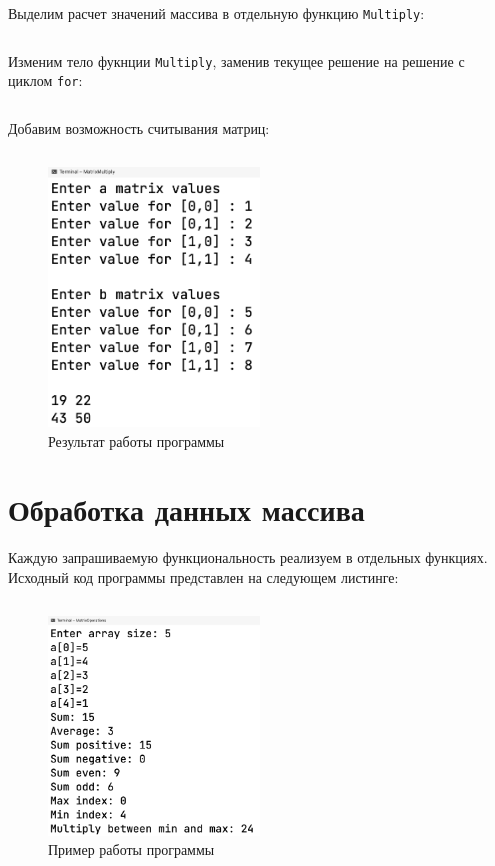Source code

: \documentclass[a4paper,14pt]{extarticle}
\numberwithin{figure}{section}
\begin{document}
Выделим расчет значений массива в отдельную функцию \texttt{Multiply}:
\inputminted{csharp}{../MatrixMultiply/MatrixMultiply/MatrixMultiply2.cs}

Изменим тело фукнции \texttt{Multiply}, заменив текущее решение на решение с циклом \texttt{for}:
\inputminted{csharp}{../MatrixMultiply/MatrixMultiply/MatrixMultiply3.cs}

Добавим возможность считывания матриц:
\inputminted{csharp}{../MatrixMultiply/MatrixMultiply/MatrixMultiply4.cs}

\begin{figure}[H]
    \centering
    \includegraphics[width=0.5\textwidth]{images/task-2-3.png}
    \caption{Результат работы программы}
\end{figure}

\section{Обработка данных массива}

Каждую запрашиваемую функциональность реализуем в отдельных функциях. Исходный код программы представлен на следующем листинге:

\inputminted{csharp}{../MatrixOperations/MatrixOperations/Program.cs}

\begin{figure}[H]
    \centering
    \includegraphics[width=0.5\textwidth]{images/task-3.png}
    \caption{Пример работы программы}
\end{figure}
\end{document}
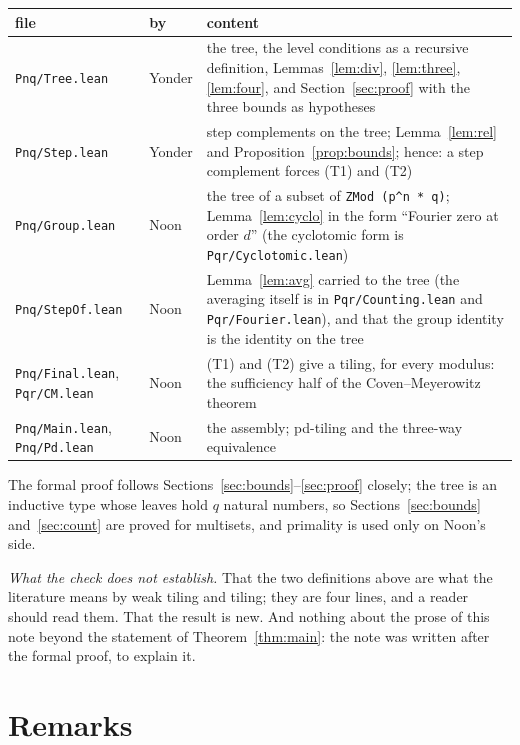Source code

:\documentclass[11pt,a4paper]{amsart}
\theoremstyle{definition}
\theoremstyle{remark}
\newcommand{\lean}[1]{\texttt{#1}}
\begin{document}
\smallskip
\begin{center}\footnotesize
\begin{tabular}{llp{}}
file & by & content\\\hline
\lean{Pnq/Tree.lean} & Yonder & the tree, the level conditions as a recursive definition, Lemmas~\ref{lem:div},
\ref{lem:three}, \ref{lem:four}, and Section~\ref{sec:proof} with the three bounds as hypotheses\\
\lean{Pnq/Step.lean} & Yonder & step complements on the tree; Lemma~\ref{lem:rel} and
Proposition~\ref{prop:bounds}; hence: a step complement forces (T1) and (T2)\\
\lean{Pnq/Group.lean} & Noon & the tree of a subset of \lean{ZMod (p\^{}n * q)}; Lemma~\ref{lem:cyclo} in the form
``Fourier zero at order $d$'' (the cyclotomic form is \lean{Pqr/Cyclotomic.lean})\\
\lean{Pnq/StepOf.lean} & Noon & Lemma~\ref{lem:avg} carried to the tree (the averaging itself is in
\lean{Pqr/Counting.lean} and \lean{Pqr/Fourier.lean}), and that the group identity is the identity on the tree\\
\lean{Pnq/Final.lean}, \lean{Pqr/CM.lean} & Noon & (T1) and (T2) give a tiling, for every modulus: the
sufficiency half of the Coven--Meyerowitz theorem\\
\lean{Pnq/Main.lean}, \lean{Pnq/Pd.lean} & Noon & the assembly; pd-tiling and the three-way equivalence\\
\end{tabular}
\end{center}
\smallskip

The formal proof follows Sections~\ref{sec:bounds}--\ref{sec:proof} closely; the tree is an inductive type
whose leaves hold $q$ natural numbers, so Sections~\ref{sec:bounds} and~\ref{sec:count} are proved for
multisets, and primality is used only on Noon's side.

\emph{What the check does not establish.} That the two definitions above are what the literature means by
weak tiling and tiling; they are four lines, and a reader should read them. That the result is new. And
nothing about the prose of this note beyond the statement of Theorem~\ref{thm:main}: the note was written
after the formal proof, to explain it.

\section{Remarks}
\end{document}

----------------------------------------

## EXERCISE DETAILS
Please output the records above exactly, without the pictures.

## EXERCISE ANSWER
Source code

: \documentclass[a4paper,14pt]{extarticle}
\numberwithin{figure}{section}
\begin{document}
Выделим расчет значений массива в отдельную функцию \texttt{Multiply}:
\inputminted{csharp}{../MatrixMultiply/MatrixMultiply/MatrixMultiply2.cs}

Изменим тело фукнции \texttt{Multiply}, заменив текущее решение на решение с циклом \texttt{for}:
\inputminted{csharp}{../MatrixMultiply/MatrixMultiply/MatrixMultiply3.cs}

Добавим возможность считывания матриц:
\inputminted{csharp}{../MatrixMultiply/MatrixMultiply/MatrixMultiply4.cs}

\begin{figure}[H]
    \centering
    \includegraphics[width=0.5\textwidth]{images/task-2-3.png}
    \caption{Результат работы программы}
\end{figure}

\section{Обработка данных массива}

Каждую запрашиваемую функциональность реализуем в отдельных функциях. Исходный код программы представлен на следующем листинге:

\inputminted{csharp}{../MatrixOperations/MatrixOperations/Program.cs}

\begin{figure}[H]
    \centering
    \includegraphics[width=0.5\textwidth]{images/task-3.png}
    \caption{Пример работы программы}
\end{figure}
\end{document}
Source code

:\documentclass[11pt,a4paper]{amsart}
\theoremstyle{definition}
\theoremstyle{remark}
\newcommand{\lean}[1]{\texttt{#1}}
\begin{document}
\smallskip
\begin{center}\footnotesize
\begin{tabular}{llp{}}
file & by & content\\\hline
\lean{Pnq/Tree.lean} & Yonder & the tree, the level conditions as a recursive definition, Lemmas~\ref{lem:div},
\ref{lem:three}, \ref{lem:four}, and Section~\ref{sec:proof} with the three bounds as hypotheses\\
\lean{Pnq/Step.lean} & Yonder & step complements on the tree; Lemma~\ref{lem:rel} and
Proposition~\ref{prop:bounds}; hence: a step complement forces (T1) and (T2)\\
\lean{Pnq/Group.lean} & Noon & the tree of a subset of \lean{ZMod (p\^{}n * q)}; Lemma~\ref{lem:cyclo} in the form
``Fourier zero at order $d$'' (the cyclotomic form is \lean{Pqr/Cyclotomic.lean})\\
\lean{Pnq/StepOf.lean} & Noon & Lemma~\ref{lem:avg} carried to the tree (the averaging itself is in
\lean{Pqr/Counting.lean} and \lean{Pqr/Fourier.lean}), and that the group identity is the identity on the tree\\
\lean{Pnq/Final.lean}, \lean{Pqr/CM.lean} & Noon & (T1) and (T2) give a tiling, for every modulus: the
sufficiency half of the Coven--Meyerowitz theorem\\
\lean{Pnq/Main.lean}, \lean{Pnq/Pd.lean} & Noon & the assembly; pd-tiling and the three-way equivalence\\
\end{tabular}
\end{center}
\smallskip

The formal proof follows Sections~\ref{sec:bounds}--\ref{sec:proof} closely; the tree is an inductive type
whose leaves hold $q$ natural numbers, so Sections~\ref{sec:bounds} and~\ref{sec:count} are proved for
multisets, and primality is used only on Noon's side.

\emph{What the check does not establish.} That the two definitions above are what the literature means by
weak tiling and tiling; they are four lines, and a reader should read them. That the result is new. And
nothing about the prose of this note beyond the statement of Theorem~\ref{thm:main}: the note was written
after the formal proof, to explain it.

\section{Remarks}
\end{document}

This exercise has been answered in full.